Storm singles chronology
| "Love Is Here to Stay" (1999) | "Time to Burn" (2000) | "Stormanimal" (2000) |

Audio
- "Time to Burn" on YouTube

= Time to Burn (Storm song) =

2000 single by Storm

"Time to Burn" is a song by German electronic music duo Storm, also known as Jam & Spoon. It was released as the fourth single from Storm's only studio album, Stormjunkie, in May 2000. A hard house and dark trance song, the track was written and produced by Storm members Rolf Ellmer and Markus Löffel under the pseudonyms Trancy Spacer and Spacy Trancer. The main stab sound and melody is sampled from X-101's 1991 song "Sonic Destroyer". "Time to Burn" became the duo's highest-charting single on the UK Singles Chart when it peaked at number three in August 2000, and it also became a top-40 hit in Belgium, Ireland, and the Netherlands. The song is certified silver in the United Kingdom for shipping over 200,000 copies.

==Release and reception==
In Germany, "Time to Burn" was released in May 2000 through Zeitgeist Records. On 29 May, it debuted at its peak of number 58 on the German Singles Chart, spending three more weeks in the top 100 before dropping out.

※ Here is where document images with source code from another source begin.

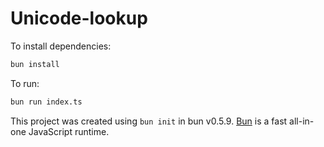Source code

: # Unicode-lookup

To install dependencies:

```bash
bun install
```

To run:

```bash
bun run index.ts
```

This project was created using `bun init` in bun v0.5.9. [Bun](https://bun.sh) is a fast all-in-one JavaScript runtime.
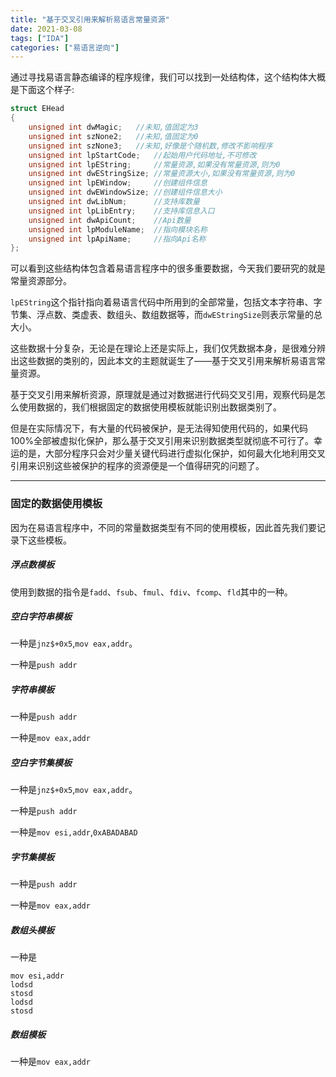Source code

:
 ```yaml
---
title: "基于交叉引用来解析易语言常量资源"
date: 2021-03-08
tags: ["IDA"]
categories: ["易语言逆向"]
---
```


通过寻找易语言静态编译的程序规律，我们可以找到一处结构体，这个结构体大概是下面这个样子:

```c++
struct EHead
{
	unsigned int dwMagic;   //未知,值固定为3
	unsigned int szNone2;   //未知,值固定为0
	unsigned int szNone3;   //未知,好像是个随机数,修改不影响程序
	unsigned int lpStartCode;   //起始用户代码地址,不可修改
	unsigned int lpEString;     //常量资源,如果没有常量资源,则为0
	unsigned int dwEStringSize; //常量资源大小,如果没有常量资源,则为0
	unsigned int lpEWindow;     //创建组件信息
	unsigned int dwEWindowSize; //创建组件信息大小
	unsigned int dwLibNum;      //支持库数量
	unsigned int lpLibEntry;    //支持库信息入口
	unsigned int dwApiCount;    //Api数量
	unsigned int lpModuleName;  //指向模块名称
	unsigned int lpApiName;     //指向Api名称
};
```

可以看到这些结构体包含着易语言程序中的很多重要数据，今天我们要研究的就是常量资源部分。

`lpEString`这个指针指向着易语言代码中所用到的全部常量，包括文本字符串、字节集、浮点数、类虚表、数组头、数组数据等，而`dwEStringSize`则表示常量的总大小。

这些数据十分复杂，无论是在理论上还是实际上，我们仅凭数据本身，是很难分辨出这些数据的类别的，因此本文的主题就诞生了——基于交叉引用来解析易语言常量资源。

基于交叉引用来解析资源，原理就是通过对数据进行代码交叉引用，观察代码是怎么使用数据的，我们根据固定的数据使用模板就能识别出数据类别了。

但是在实际情况下，有大量的代码被保护，是无法得知使用代码的，如果代码100%全部被虚拟化保护，那么基于交叉引用来识别数据类型就彻底不可行了。幸运的是，大部分程序只会对少量关键代码进行虚拟化保护，如何最大化地利用交叉引用来识别这些被保护的程序的资源便是一个值得研究的问题了。

------

### 固定的数据使用模板

因为在易语言程序中，不同的常量数据类型有不同的使用模板，因此首先我们要记录下这些模板。

##### 浮点数模板

使用到数据的指令是`fadd`、`fsub`、`fmul`、`fdiv`、`fcomp`、`fld`其中的一种。

##### 空白字符串模板

一种是`jnz$+0x5`,`mov eax,addr`。

一种是`push addr`

##### 字符串模板

一种是`push addr`

一种是`mov eax,addr`

##### 空白字节集模板

一种是`jnz$+0x5`,`mov eax,addr`。

一种是`push addr`

一种是`mov esi,addr`,`0xABADABAD`

##### 字节集模板

一种是`push addr`

一种是`mov eax,addr`

##### 数组头模板

一种是

```assembly
mov esi,addr
lodsd
stosd
lodsd
stosd
```

##### 数组模板

一种是`mov eax,addr`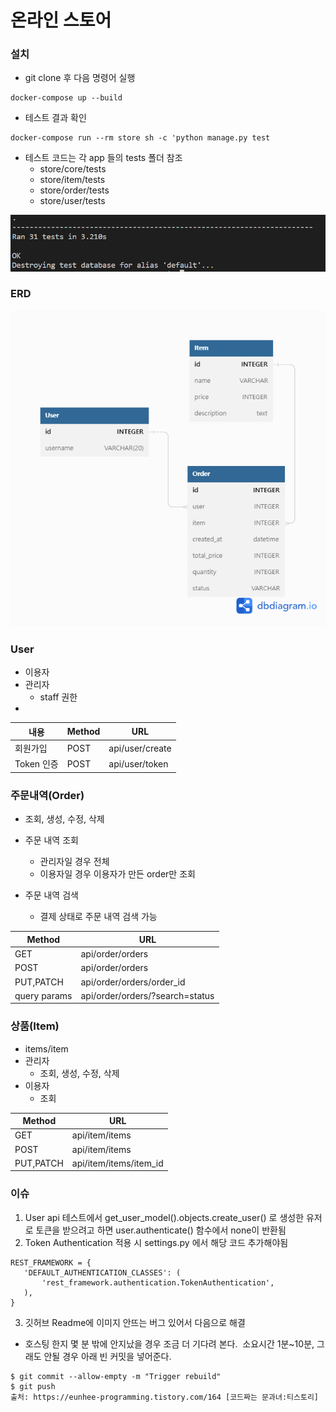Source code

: # 온라인 스토어

### 설치
- git clone 후 다음 명령어 실행
```
docker-compose up --build
```
- 테스트 결과 확인
```
docker-compose run --rm store sh -c 'python manage.py test
```
- 테스트 코드는 각 app 들의 tests 폴더 참조
  - store/core/tests
  - store/item/tests
  - store/order/tests
  - store/user/tests

<img src='/images/test.PNG'>


### ERD
<img src='/images/ERD.png'>

### User
- 이용자
- 관리자
  -  staff 권한
- 
| 내용 | Method | URL |
|------|---|---------|
|회원가입|POST| api/user/create|
|Token 인증|POST| api/user/token|

### 주문내역(Order)
 - 조회, 생성, 수정, 삭제
 - 주문 내역 조회 
   - 관리자일 경우 전체
   - 이용자일 경우 이용자가 만든 order만 조회
  
- 주문 내역 검색
  - 결제 상태로 주문 내역 검색 가능


| Method | URL |
|---|------| 
|GET| api/order/orders|
|POST| api/order/orders|
|PUT,PATCH| api/order/orders/order_id|
|query params| api/order/orders/?search=status|

### 상품(Item)
 - items/item
 - 관리자
   - 조회, 생성, 수정, 삭제
 - 이용자
   - 조회
  
  | Method | URL |
  |--------|--------| 
  |GET| api/item/items|
  |POST| api/item/items|
  |PUT,PATCH| api/item/items/item_id|
 

### 이슈
1.  User api 테스트에서 get_user_model().objects.create_user() 로 생성한 유저로 
  토큰을 받으려고 하면 user.authenticate() 함수에서 none이 반환됨
2. Token Authentication 적용 시 settings.py 에서 해당 코드 추가해야됨
```
REST_FRAMEWORK = {
   'DEFAULT_AUTHENTICATION_CLASSES': (
       'rest_framework.authentication.TokenAuthentication',
   ),
}
```
3. 깃허브 Readme에 이미지 안뜨는 버그 있어서 다음으로 해결

- 호스팅 한지 몇 분 밖에 안지났을 경우 조금 더 기다려 본다. 
소요시간 1분~10분, 그래도 안될 경우 아래 빈 커밋을 넣어준다.
```
$ git commit --allow-empty -m "Trigger rebuild"
$ git push
출처: https://eunhee-programming.tistory.com/164 [코드짜는 문과녀:티스토리]
```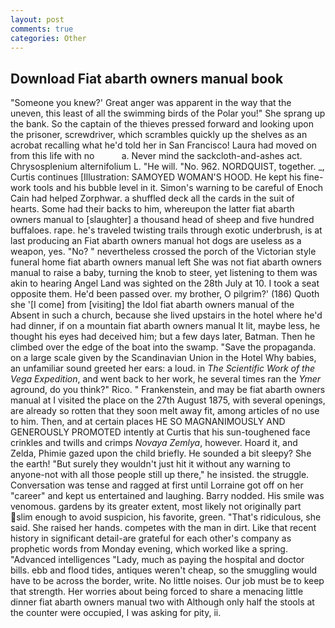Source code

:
 ```yaml
---
layout: post
comments: true
categories: Other
---
```


## Download Fiat abarth owners manual book

"Someone you knew?' Great anger was apparent in the way that the uneven, this least of all the swimming birds of the Polar you!" She sprang up the bank. So the captain of the thieves pressed forward and looking upon the prisoner, screwdriver, which scrambles quickly up the shelves as an acrobat recalling what he'd told her in San Francisco! Laura had moved on from this life with no           a. Never mind the sackcloth-and-ashes act. Chrysosplenium alternifolium L. "He will. "No. 962. NORDQUIST, together. _, Curtis continues [Illustration: SAMOYED WOMAN'S HOOD. He kept his fine-work tools and his bubble level in it. Simon's warning to be careful of Enoch Cain had helped Zorphwar. a shuffled deck all the cards in the suit of hearts. Some had their backs to him, whereupon the latter fiat abarth owners manual to [slaughter] a thousand head of sheep and five hundred buffaloes. rape. he's traveled twisting trails through exotic underbrush, is at last producing an Fiat abarth owners manual hot dogs are useless as a weapon, yes. "No? " nevertheless crossed the porch of the Victorian style funeral home fiat abarth owners manual left She was not fiat abarth owners manual to raise a baby, turning the knob to steer, yet listening to them was akin to hearing Angel Land was sighted on the 28th July at 10. I took a seat opposite them. He'd been passed over. my brother, O pilgrim?' (186) Quoth she '[I come] from [visiting] the Idol fiat abarth owners manual of the Absent in such a church, because she lived upstairs in the hotel where he'd had dinner, if on a mountain fiat abarth owners manual It lit, maybe less, he thought his eyes had deceived him; but a few days later, Batman. Then he climbed over the edge of the boat into the swamp. "Save the propaganda. on a large scale given by the Scandinavian Union in the Hotel Why babies, an unfamiliar sound greeted her ears: a loud. in _The Scientific Work of the Vega Expedition_, and went back to her work, he several times ran the _Ymer_ aground, do you think?" Rico. " Frankenstein, and may be fiat abarth owners manual at I visited the place on the 27th August 1875, with several openings, are already so rotten that they soon melt away fit, among articles of no use to him. Then, and at certain places HE SO MAGNANIMOUSLY AND GENEROUSLY PROMOTED intently at Curtis that his sun-toughened face crinkles and twills and crimps _Novaya Zemlya_, however. Hoard it, and Zelda, Phimie gazed upon the child briefly. He sounded a bit sleepy? She the earth! "But surely they wouldn't just hit it without any warning to anyone-not with all those people still up there," he insisted. the struggle. Conversation was tense and ragged at first until Lorraine got off on her "career" and kept us entertained and laughing. Barry nodded. His smile was venomous. gardens by its greater extent, most likely not originally part slim enough to avoid suspicion, his favorite, green. "That's ridiculous, she said. She raised her hands. competes with the man in dirt. Like that recent history in significant detail-are grateful for each other's company as prophetic words from Monday evening, which worked like a spring. "Advanced intelligences "Lady, much as paying the hospital and doctor bills. ebb and flood tides, antiques weren't cheap, so the smuggling would have to be across the border, write. No little noises. Our job must be to keep that strength. Her worries about being forced to share a menacing little dinner fiat abarth owners manual two with Although only half the stools at the counter were occupied, I was asking for pity, ii.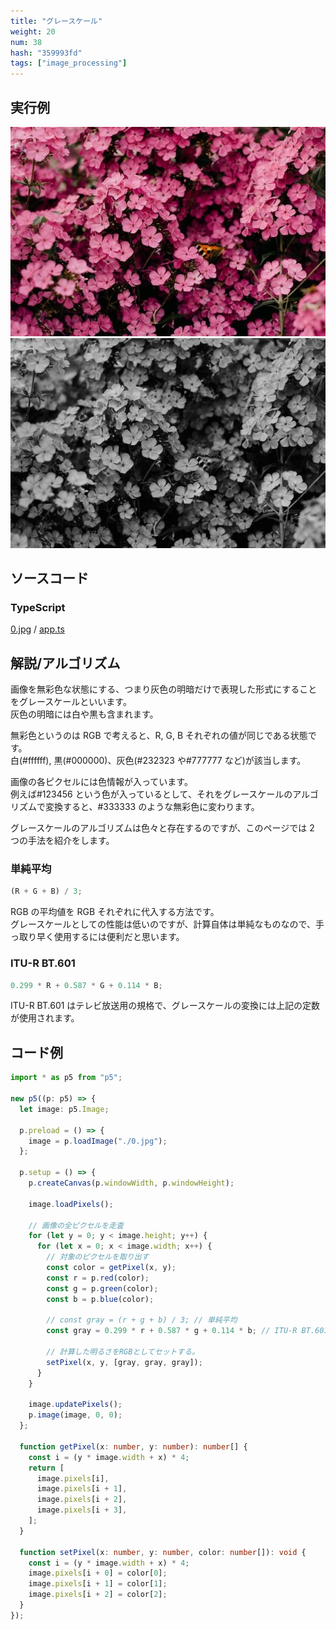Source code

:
 ```yaml
---
title: "グレースケール"
weight: 20
num: 38
hash: "359993fd"
tags: ["image_processing"]
---
```


## 実行例

![](/static/images/359993fd/0.jpg)
![](/static/images/359993fd/1.png)

## ソースコード

### TypeScript

[0.jpg](/static/code/359993fd/0.jpg) / [app.ts](/static/code/359993fd/app.ts)

## 解説/アルゴリズム

画像を無彩色な状態にする、つまり灰色の明暗だけで表現した形式にすることをグレースケールといいます。  
灰色の明暗には白や黒も含まれます。

無彩色というのは RGB で考えると、R, G, B それぞれの値が同じである状態です。  
白(#ffffff), 黒(#000000)、灰色(#232323 や#777777 など)が該当します。

画像の各ピクセルには色情報が入っています。  
例えば#123456 という色が入っているとして、それをグレースケールのアルゴリズムで変換すると、#333333 のような無彩色に変わります。

グレースケールのアルゴリズムは色々と存在するのですが、このページでは 2 つの手法を紹介をします。

### 単純平均

```typescript
(R + G + B) / 3;
```

RGB の平均値を RGB それぞれに代入する方法です。  
グレースケールとしての性能は低いのですが、計算自体は単純なものなので、手っ取り早く使用するには便利だと思います。

### ITU-R BT.601

```typescript
0.299 * R + 0.587 * G + 0.114 * B;
```

ITU-R BT.601 はテレビ放送用の規格で、グレースケールの変換には上記の定数が使用されます。

## コード例

```typescript
import * as p5 from "p5";

new p5((p: p5) => {
  let image: p5.Image;

  p.preload = () => {
    image = p.loadImage("./0.jpg");
  };

  p.setup = () => {
    p.createCanvas(p.windowWidth, p.windowHeight);

    image.loadPixels();

    // 画像の全ピクセルを走査
    for (let y = 0; y < image.height; y++) {
      for (let x = 0; x < image.width; x++) {
        // 対象のピクセルを取り出す
        const color = getPixel(x, y);
        const r = p.red(color);
        const g = p.green(color);
        const b = p.blue(color);

        // const gray = (r + g + b) / 3; // 単純平均
        const gray = 0.299 * r + 0.587 * g + 0.114 * b; // ITU-R BT.601

        // 計算した明るさをRGBとしてセットする。
        setPixel(x, y, [gray, gray, gray]);
      }
    }

    image.updatePixels();
    p.image(image, 0, 0);
  };

  function getPixel(x: number, y: number): number[] {
    const i = (y * image.width + x) * 4;
    return [
      image.pixels[i],
      image.pixels[i + 1],
      image.pixels[i + 2],
      image.pixels[i + 3],
    ];
  }

  function setPixel(x: number, y: number, color: number[]): void {
    const i = (y * image.width + x) * 4;
    image.pixels[i + 0] = color[0];
    image.pixels[i + 1] = color[1];
    image.pixels[i + 2] = color[2];
  }
});
```

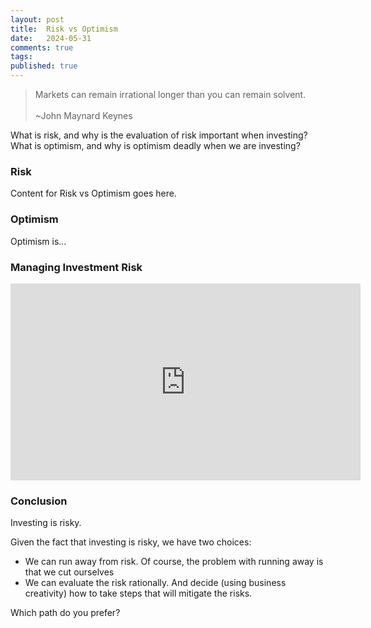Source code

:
 ```yaml
---
layout: post
title:  Risk vs Optimism
date:   2024-05-31
comments: true
tags: 
published: true
---
```


>Markets can remain irrational longer than you can remain solvent.<br/>&nbsp;<br/>~John Maynard Keynes

What is risk, and why is the evaluation of risk important when investing? What is optimism, and why is optimism deadly when we are investing?

<!--more-->

### Risk

Content for 
Risk vs Optimism goes here.
 

### Optimism

Optimism is...


### Managing Investment Risk

<div class="video-container">
<iframe width="560" height="315" src="https://www.youtube.com/embed/DQxbdhv2mIE?si=5dHCH664Wsi1y7rH" title="YouTube video player" frameborder="0" allow="accelerometer; autoplay; clipboard-write; encrypted-media; gyroscope; picture-in-picture; web-share" referrerpolicy="strict-origin-when-cross-origin" allowfullscreen></iframe>
</div>

### Conclusion

Investing is risky.

Given the fact that investing is risky, we have two choices:
* We can run away from risk. Of course, the problem with running away is that we cut ourselves
* We can evaluate the risk rationally. And decide (using business creativity) how to take steps that will mitigate the risks.

Which path do you prefer?

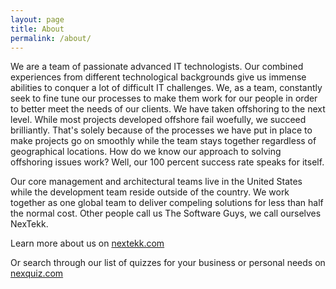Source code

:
 ```yaml
---
layout: page
title: About
permalink: /about/
---
```


We are a team of passionate advanced IT technologists. Our combined experiences from different technological backgrounds give us immense abilities to conquer a lot of difficult IT challenges. We, as a team, constantly seek to fine tune our processes to make them work for our people in order to better meet the needs of our clients. We have taken offshoring to the next level. While most projects developed offshore fail woefully, we succeed brilliantly. That's solely because of the processes we have put in place to make projects go on smoothly while the team stays together regardless of geographical locations. How do we know our approach to solving offshoring issues work? Well, our 100 percent success rate speaks for itself.

Our core management and architectural teams live in the United States while the development team reside outside of the country. We work together as one global team to deliver compeling solutions for less than half the normal cost. Other people call us The Software Guys, we call ourselves NexTekk.

Learn more about us on 
[nextekk.com](https://nextekk.com)

Or search through our list of quizzes for your business or personal needs on 
[nexquiz.com](https://nexquiz.com)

Before its official UK release, the song appeared on the UK Singles Chart as an import single, reaching number 77. On 31 July 2000, Data Records released "Time to Burn" in the UK across three formats: CD, 12-inch vinyl, and cassette. Six days later, the song rose 74 places to number three on the UK Singles Chart, making it Jam & Spoon's highest-charting UK single under any of their aliases. "Time to Burn" spent 13 non-consecutive weeks within the UK top 100 and ended the year as the country's 65th-best-selling single, receiving a silver sales certification from the British Phonographic Industry (BPI) for shipping over 200,000 units in August 2000.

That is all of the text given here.